Data extracted from a collection

**********

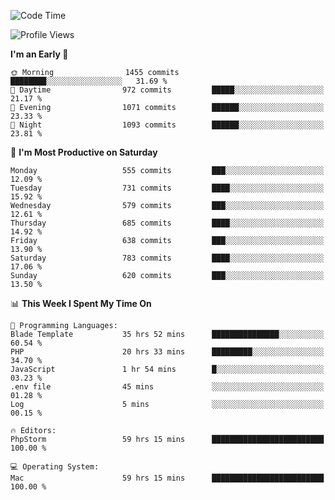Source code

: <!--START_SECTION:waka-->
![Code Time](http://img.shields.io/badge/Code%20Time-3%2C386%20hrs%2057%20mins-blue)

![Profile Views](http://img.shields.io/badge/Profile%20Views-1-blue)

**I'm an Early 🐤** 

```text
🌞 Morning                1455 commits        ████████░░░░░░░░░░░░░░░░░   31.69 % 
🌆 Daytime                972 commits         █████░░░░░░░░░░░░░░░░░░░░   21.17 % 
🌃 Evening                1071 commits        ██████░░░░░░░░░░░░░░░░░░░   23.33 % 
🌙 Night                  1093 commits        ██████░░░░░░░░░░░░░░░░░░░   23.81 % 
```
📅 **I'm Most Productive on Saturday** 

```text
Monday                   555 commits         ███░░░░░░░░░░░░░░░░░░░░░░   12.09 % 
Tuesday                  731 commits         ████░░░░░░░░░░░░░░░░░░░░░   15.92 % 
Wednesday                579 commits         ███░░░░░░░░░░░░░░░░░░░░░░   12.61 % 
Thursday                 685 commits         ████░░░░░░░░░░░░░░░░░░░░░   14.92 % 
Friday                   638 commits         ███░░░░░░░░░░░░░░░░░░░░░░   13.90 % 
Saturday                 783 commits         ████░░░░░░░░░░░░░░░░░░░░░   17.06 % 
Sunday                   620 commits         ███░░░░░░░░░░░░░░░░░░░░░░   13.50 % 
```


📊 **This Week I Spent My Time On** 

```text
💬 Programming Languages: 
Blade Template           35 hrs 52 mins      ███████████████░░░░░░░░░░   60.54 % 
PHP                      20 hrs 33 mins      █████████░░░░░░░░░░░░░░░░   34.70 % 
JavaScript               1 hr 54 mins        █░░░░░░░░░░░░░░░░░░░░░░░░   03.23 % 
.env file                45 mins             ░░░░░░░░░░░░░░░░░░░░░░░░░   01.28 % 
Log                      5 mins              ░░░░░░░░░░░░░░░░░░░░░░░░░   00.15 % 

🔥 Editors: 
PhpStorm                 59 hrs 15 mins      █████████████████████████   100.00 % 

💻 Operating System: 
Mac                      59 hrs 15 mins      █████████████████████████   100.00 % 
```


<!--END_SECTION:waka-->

**********

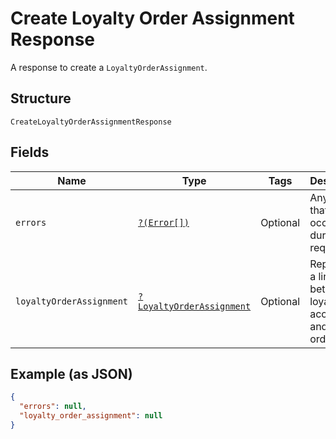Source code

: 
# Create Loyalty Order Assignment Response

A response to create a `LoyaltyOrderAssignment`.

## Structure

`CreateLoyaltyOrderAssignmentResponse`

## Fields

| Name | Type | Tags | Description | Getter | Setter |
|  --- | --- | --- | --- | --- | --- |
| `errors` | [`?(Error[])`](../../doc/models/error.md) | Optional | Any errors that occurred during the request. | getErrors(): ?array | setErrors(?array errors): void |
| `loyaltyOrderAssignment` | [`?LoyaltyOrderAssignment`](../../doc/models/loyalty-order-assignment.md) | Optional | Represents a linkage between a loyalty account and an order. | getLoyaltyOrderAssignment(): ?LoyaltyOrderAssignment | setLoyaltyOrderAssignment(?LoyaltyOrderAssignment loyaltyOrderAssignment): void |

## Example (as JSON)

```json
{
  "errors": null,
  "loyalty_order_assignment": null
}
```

**********

For the string "http", search the preceding data and copy every line that includes it.

![Code Time](http://img.shields.io/badge/Code%20Time-3%2C386%20hrs%2057%20mins-blue)
![Profile Views](http://img.shields.io/badge/Profile%20Views-1-blue)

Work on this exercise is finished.